Israel führt nach eigenen Angaben einen Mehrfrontenkrieg gegen die
Hamas im Gazastreifen, die Hisbollah im Libanon sowie gegen
ebenfalls mit dem Iran verbündeten Milizen in Syrien, im Irak und im
Jemen. Die größte Gefahr birgt jedoch eine Eskalation mit dem Iran.
Nach dem Raketenangriff des Irans am vergangenen Dienstag hat Israel
eine "bedeutende Antwort" angekündigt. Offen blieb nur wann, wo und
wie. Der Iran drohte für diesen Fall schon eine "wesentlich härtere"

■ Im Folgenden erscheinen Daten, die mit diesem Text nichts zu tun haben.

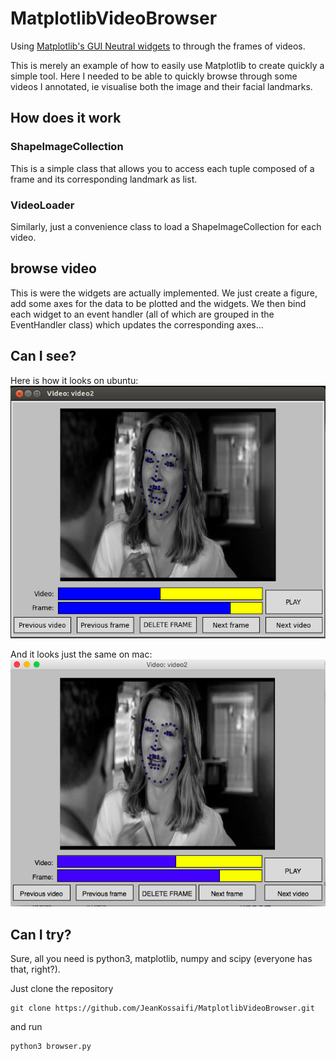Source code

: # MatplotlibVideoBrowser
Using [Matplotlib's GUI Neutral widgets](http://matplotlib.org/api/widgets_api.html) to through the frames of videos.

This is merely an example of how to easily use Matplotlib to create quickly a simple tool.
Here I needed to be able to quickly browse through some videos I annotated, ie visualise both the image and their facial landmarks.

## How does it work

### ShapeImageCollection
This is a simple class that allows you to access each tuple composed of a frame and its corresponding landmark as list.

### VideoLoader
Similarly, just a convenience class to load a ShapeImageCollection for each video.

## browse video
This is were the widgets are actually implemented.
We just create a figure, add some axes for the data to be plotted and the widgets.
We then bind each widget to an event handler (all of which are grouped in the EventHandler class) which updates the corresponding axes...


## Can I see?
Here is how it looks on ubuntu:
![alt text](https://github.com/JeanKossaifi/MatplotlibVideoBrowser/raw/master/images/ubuntu_screenshot.png "Screenshot ubuntu")

And it looks just the same on mac:
![alt text](https://github.com/JeanKossaifi/MatplotlibVideoBrowser/raw/master/images/mac_screenshot.png "Screenshot mac")

## Can I try?
Sure, all you need is python3, matplotlib, numpy and scipy (everyone has that, right?).

Just clone the repository
```
git clone https://github.com/JeanKossaifi/MatplotlibVideoBrowser.git 
```

and run 
```
python3 browser.py
```
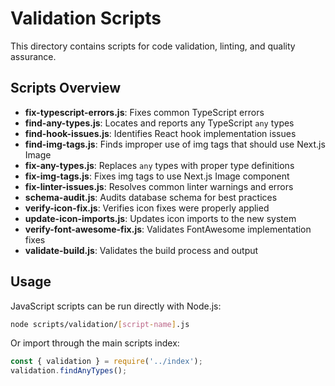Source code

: # Validation Scripts

This directory contains scripts for code validation, linting, and quality assurance.

## Scripts Overview

- **fix-typescript-errors.js**: Fixes common TypeScript errors
- **find-any-types.js**: Locates and reports any TypeScript `any` types
- **find-hook-issues.js**: Identifies React hook implementation issues
- **find-img-tags.js**: Finds improper use of img tags that should use Next.js Image
- **fix-any-types.js**: Replaces `any` types with proper type definitions
- **fix-img-tags.js**: Fixes img tags to use Next.js Image component
- **fix-linter-issues.js**: Resolves common linter warnings and errors
- **schema-audit.js**: Audits database schema for best practices
- **verify-icon-fix.js**: Verifies icon fixes were properly applied
- **update-icon-imports.js**: Updates icon imports to the new system
- **verify-font-awesome-fix.js**: Validates FontAwesome implementation fixes
- **validate-build.js**: Validates the build process and output

## Usage

JavaScript scripts can be run directly with Node.js:

```bash
node scripts/validation/[script-name].js
```

Or import through the main scripts index:

```javascript
const { validation } = require('../index');
validation.findAnyTypes();
``` 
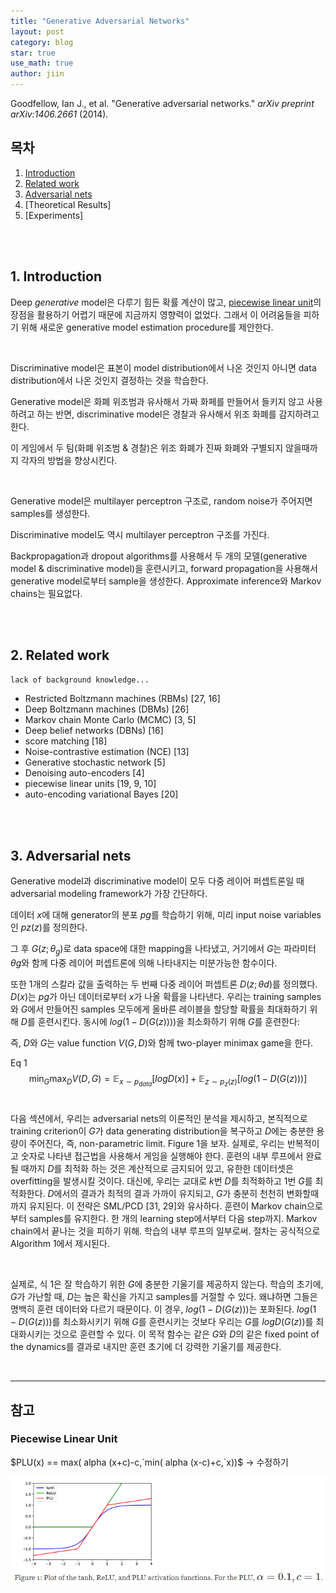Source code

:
 ```yaml
---
title: "Generative Adversarial Networks"
layout: post
category: blog
star: true
use_math: true
author: jiin
---
```


Goodfellow, Ian J., et al. "Generative adversarial networks." *arXiv preprint arXiv:1406.2661* (2014).

## 목차

1. [Introduction](#1.-introduction)
2. [Related work](#2.-related-work)
3. [Adversarial nets](#3.-adversarial-nets)
4. [Theoretical Results]
5. [Experiments]

<br>

<br>

## 1. Introduction

Deep *generative* model은 다루기 힘든 확률 계산이 많고, [piecewise linear unit](#piecewise-linear-unit)의 장점을 활용하기 어렵기 때문에 지금까지 영향력이 없었다. 그래서 이 어려움들을 피하기 위해 새로운 generative model estimation procedure를 제안한다.  

<br>

Discriminative model은 표본이 model distribution에서 나온 것인지 아니면 data distribution에서 나온 것인지 결정하는 것을 학습한다. 

Generative model은 화폐 위조범과 유사해서 가짜 화페를 만들어서 들키지 않고 사용하려고 하는 반면, discriminative model은 경찰과 유사해서 위조 화폐를 감지하려고 한다. 

이 게임에서 두 팀(화폐 위조범 & 경찰)은 위조 화폐가 진짜 화폐와 구별되지 않을때까지 각자의 방법을 향상시킨다.

<br>

Generative model은 multilayer perceptron 구조로, random noise가 주어지면 samples를 생성한다.

Discriminative model도 역시 multilayer perceptron 구조를 가진다.

Backpropagation과 dropout algorithms를 사용해서 두 개의 모델(generative model & discriminative model)을 훈련시키고, forward propagation을 사용해서 generative model로부터 sample을 생성한다. Approximate inference와 Markov chains는 필요없다.

<br>

<br>

## 2. Related work 

`lack of background knowledge...`

* Restricted Boltzmann machines (RBMs) [27, 16]
* Deep Boltzmann machines (DBMs) [26]
* Markov chain Monte Carlo (MCMC) [3, 5]
* Deep belief networks (DBNs) [16]
* score matching [18]
* Noise-contrastive estimation (NCE) [13]
* Generative stochastic network [5]
* Denoising auto-encoders [4]
* piecewise linear units [19, 9, 10]
* auto-encoding variational Bayes [20]

<br>

<br>

## 3. Adversarial nets

Generative model과 discriminative model이 모두 다중 레이어 퍼셉트론일 때 adversarial modeling framework가 가장 간단하다.

데이터 $x$에 대해 generator의 분포 $p{g}$를 학습하기 위해, 미리 input noise variables인 $p{z}(z)$를 정의한다. 

그 후 $G(z;\theta_{g})$로 data space에 대한 mapping을 나타냈고, 거기에서 $G$는 파라미터 $\theta{g}$와 함께 다중 레이어 퍼셉트론에 의해 나타내지는 미분가능한 함수이다. 

또한 1개의 스칼라 값을 출력하는 두 번째 다중 레이어 퍼셉트론 $D(z;\theta{d})$를 정의했다. $D(x)$는 $p{g}$가 아닌 데이터로부터 $x$가 나올 확률을 나타낸다. 우리는 training samples와 $G$에서 만들어진 samples 모두에게 올바른 레이블을 할당할 확률을 최대화하기 위해 $D$를 훈련시킨다. 동시에 $log(1-D(G(z))))$을 최소화하기 위해 $G$를 훈련한다:

즉, $D$와 $G$는 value function $V(G, D)$와 함께 two-player minimax game을 한다.

Eq 1
$$
\min_{G}\max_{D}V(D, G)=\mathbb{E}_{x\sim p_{data}}[logD(x)]+\mathbb{E}_{z\sim p_z(z)}[log(1-D(G(z)))]
$$
<br>

다음 섹션에서, 우리는 adversarial nets의 이론적인 분석을 제시하고, 본직적으로 training criterion이 $G$가 data generating distribution을 복구하고 $D$에는 충분한 용량이 주어진다, 즉, non-parametric limit. Figure 1을 보자. 실제로, 우리는 반복적이고 숫자로 나타낸 접근법을 사용해서 게임을 실행해야 한다. 훈련의 내부 루프에서 완료될 때까지 $D$를 최적화 하는 것은 계산적으로 금지되어 있고, 유한한 데이터셋은 overfitting을 발생시킬 것이다. 대신에, 우리는 교대로 $k$번 $D$를 최적화하고 1번 $G$를 최적화한다. $D$에서의 결과가 최적의 결과 가까이 유지되고, $G$가 충분히 천천히 변화할때까지 유지된다. 이 전략은 SML/PCD [31, 29]와 유사하다. 훈련이 Markov chain으로부터 samples를 유지한다. 한 개의 learning step에서부터 다음 step까지. Markov chain에서 끝나는 것을 피하기 위해. 학습의 내부 루프의 일부로써. 절차는 공식적으로 Algorithm 1에서 제시된다.

<br>

실제로, 식 1은 잘 학습하기 위한 $G$에 충분한 기울기를 제공하지 않는다. 학습의 초기에, $G$가 가난할 때, $D$는 높은 확신을 가지고 samples를 거절할 수 있다. 왜냐하면 그들은 명백히 훈련 데이터와 다르기 때문이다. 이 경우, $log(1-D(G(z)))$는 포화된다. $log(1-D(G(z)))$를 최소화시키기 위해 $G$를 훈련시키는 것보다 우리는 $G$를 $log D(G(z))$를 최대화시키는 것으로 훈련할 수 있다. 이 목적 함수는 같은 $G$와 $D$의 같은 fixed point of the dynamics를 결과로 내지만 훈련 초기에 더 강력한 기울기를 제공한다.

<br>



------

## 참고

### Piecewise Linear Unit

$PLU(x) == max( alpha (x+c)-c,`min( alpha (x-c)+c,`x))$ -> 수정하기

![PLU](..\assets\gan\plu.PNG)

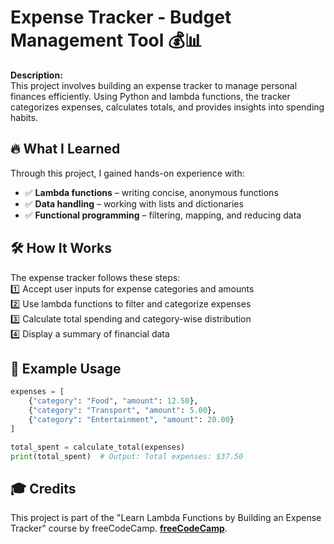# Expense Tracker - Budget Management Tool 💰📊  

**Description:**  
This project involves building an expense tracker to manage personal finances efficiently. Using Python and lambda functions, the tracker categorizes expenses, calculates totals, and provides insights into spending habits.  

## 🔥 What I Learned  
Through this project, I gained hands-on experience with:  
- ✅ **Lambda functions** – writing concise, anonymous functions  
- ✅ **Data handling** – working with lists and dictionaries  
- ✅ **Functional programming** – filtering, mapping, and reducing data  

## 🛠 How It Works  
The expense tracker follows these steps:  
1️⃣ Accept user inputs for expense categories and amounts  
2️⃣ Use lambda functions to filter and categorize expenses  
3️⃣ Calculate total spending and category-wise distribution  
4️⃣ Display a summary of financial data  

## 📌 Example Usage  
```python
expenses = [
    {"category": "Food", "amount": 12.50},
    {"category": "Transport", "amount": 5.00},
    {"category": "Entertainment", "amount": 20.00}
]

total_spent = calculate_total(expenses)
print(total_spent)  # Output: Total expenses: $37.50
```
## 🎓 Credits
This project is part of the "Learn Lambda Functions by Building an Expense Tracker" course by freeCodeCamp. **[freeCodeCamp](https://www.freecodecamp.org/learn/scientific-computing-with-python/)**.  
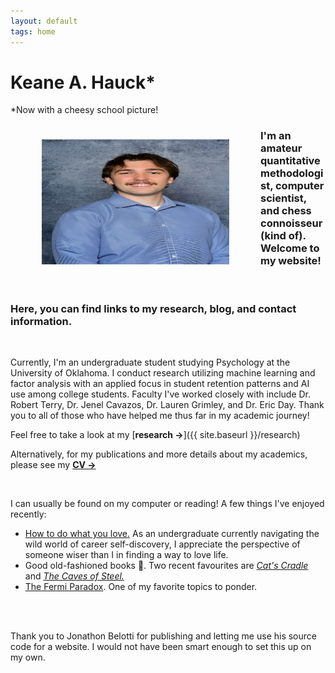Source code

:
 ```yaml
---
layout: default
tags: home
---
```


# Keane A. Hauck*

*Now with a cheesy school picture!

<img src="/images/keaneheadshot.png" alt="Me" title="Reminds me of 8th grade" width="300" height="200" ALIGN="left" HSPACE="50" VSPACE="25"/> 

### I'm an amateur quantitative methodologist, computer scientist, and chess connoisseur (kind of). Welcome to my website! 

<br>

### Here, you can find links to my research, blog, and contact information.

<br>

Currently, I'm an undergraduate student studying Psychology at the University of Oklahoma. I conduct research utilizing machine learning and factor analysis with an applied focus in student retention patterns and AI use among college students. Faculty I've worked closely with include Dr. Robert Terry, Dr. Jenel Cavazos, Dr. Lauren Grimley, and Dr. Eric Day. Thank you to all of those who have helped me thus far in my academic journey!

Feel free to take a look at my [**research →**]({{ site.baseurl }}/research)

Alternatively, for my publications and more details about my academics, please see my  <a href="/images/CV.pdf" target="_blank">**CV →**</a>

<br>

I can usually be found on my computer or reading!
A few things I've enjoyed recently:

- [How to do what you love.](https://www.paulgraham.com/love.html) As an undergraduate currently navigating the wild world of career self-discovery, I appreciate the perspective of someone wiser than I in finding a way to love life. 
- Good old-fashioned books 📖. Two recent favourites are [_Cat's Cradle_](https://www.goodreads.com/book/show/135479.Cat_s_Cradle) and [_The Caves of Steel._](https://www.goodreads.com/book/show/41811.The_Caves_of_Steel)
- [The Fermi Paradox](https://waitbutwhy.com/2014/05/fermi-paradox.html). One of my favorite topics to ponder.

<br>
<br>


Thank you to Jonathon Belotti for publishing and letting me use his source code for a website. I would not have been smart enough to set this up on my own.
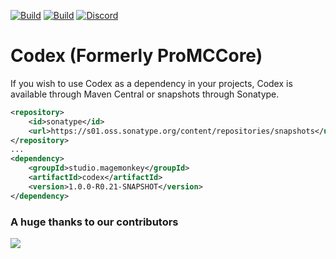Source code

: [![Build](https://github.com/promcteam/codex/actions/workflows/release.yml/badge.svg?branch=main)](https://s01.oss.sonatype.org/content/repositories/releases/studio/magemonkey/codex/1.0.0-R0.21-SNAPSHOT)
[![Build](https://github.com/promcteam/codex/actions/workflows/devbuild.yml/badge.svg?branch=dev)](https://s01.oss.sonatype.org/content/repositories/snapshots/studio/magemonkey/codex/1.0.0-R0.21-SNAPSHOT)
[![Discord](https://dcbadge.vercel.app/api/server/6UzkTe6RvW?style=flat)](https://discord.gg/6UzkTe6RvW)

# Codex (Formerly ProMCCore)

If you wish to use Codex as a dependency in your projects, Codex is available through Maven Central
or snapshots through Sonatype.

```xml
<repository>
    <id>sonatype</id>
    <url>https://s01.oss.sonatype.org/content/repositories/snapshots</url>
</repository>
...
<dependency>
    <groupId>studio.magemonkey</groupId>
    <artifactId>codex</artifactId>
    <version>1.0.0-R0.21-SNAPSHOT</version>
</dependency>
```

### A huge thanks to our contributors

<a href="https://github.com/promcteam/codex/graphs/contributors">
<img src="https://contrib.rocks/image?repo=promcteam/codex" />
</a>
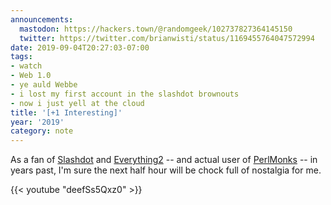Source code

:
 ```yaml
---
announcements:
  mastodon: https://hackers.town/@randomgeek/102737827364145150
  twitter: https://twitter.com/brianwisti/status/1169455764047572994
date: 2019-09-04T20:27:03-07:00
tags:
- watch
- Web 1.0
- ye auld Webbe
- i lost my first account in the slashdot brownouts
- now i just yell at the cloud
title: '[+1 Interesting]'
year: '2019'
category: note
---
```


As a fan of [Slashdot](https://slashdot.org) and [Everything2](https://everything2.com/) -- and
actual user of [PerlMonks](https://perlmonks.org/) -- in years past, I'm sure the next half hour will be chock full of
nostalgia for me.

{{< youtube "deefSs5Qxz0" >}}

Reaktion als in der vergangenen Woche an.
Alles begann mit einem Überraschungsangriff der Hamas am frühen
Morgen des 7. Oktobers vergangenen Jahres. Es war das schlimmste
Blutbad unter israelischen Zivilisten an einem Tag seit dem
Unabhängigkeitskrieg 1948. Tausende Bewaffnete der Hamas und andere
Extremisten aus dem Gazastreifen durchbrachen damals die als
unüberwindbar geltende israelische Sperranlage zu dem Küstengebiet.
Für Israel war Massaker ein schwerer Schock
Am jüdischen Feiertag Simchat Tora (Freude der Tora) wurden in
israelischen Ortschaften in der Nähe des Gazastreifens Frauen,
Männer, Kinder und Alte umgebracht. Überlebende berichteten von
grausamer Gewalt, Vergewaltigungen und Verstümmelungen. Zahlreiche
Opfer waren junge Teilnehmer eines Festivals in der Negev-Wüste. Für
die israelische Gesellschaft war das ein großer Schock, der bis
heute nachwirkt. Die Frage, wie die hochgerüstete Armee komplett
überrumpelt werden konnte, will Ministerpräsident Benjamin Netanjahu
erst nach dem Krieg aufarbeiten lassen.
Israel ist durch das harte Vorgehen und die hohe Zahl an Todesopfern
bei seinem Militäreinsatz im Gazastreifen und nun auch im Libanon
international in die Kritik geraten. In dem Küstengebiet starben
seit dem 7. Oktober nach Angaben der von der Hamas kontrollierten
Gesundheitsbehörde rund 42.000 Menschen, etwa ein Drittel davon
Kinder und Jugendliche. Die Behörde differenziert nicht zwischen
Bewaffneten und Zivilisten. Die UN haben diese Angaben als glaubhaft
eingestuft.
Israel hat Kriegsziele bisher nicht erreicht
Zudem liegen nach UN-Angaben große Teile des Gazastreifens in Schutt
und Asche. Dennoch hat Netanjahu die vorgegebenen Kriegsziele nicht
erreicht, die Hamas zu zerstören und die mehr als 100 Geiseln
zurückzuholen. Israel wirft der Hamas vor, in Wohngebieten,
Krankenhäusern, Schulgebäuden und Moscheen zu operieren und
Zivilisten als menschliche Schutzschilde zu nehmen. Vor dem
Internationalen Gerichtshof (IGH) in Den Haag läuft eine von
Südafrika angestrengte Völkermord-Klage gegen Israel.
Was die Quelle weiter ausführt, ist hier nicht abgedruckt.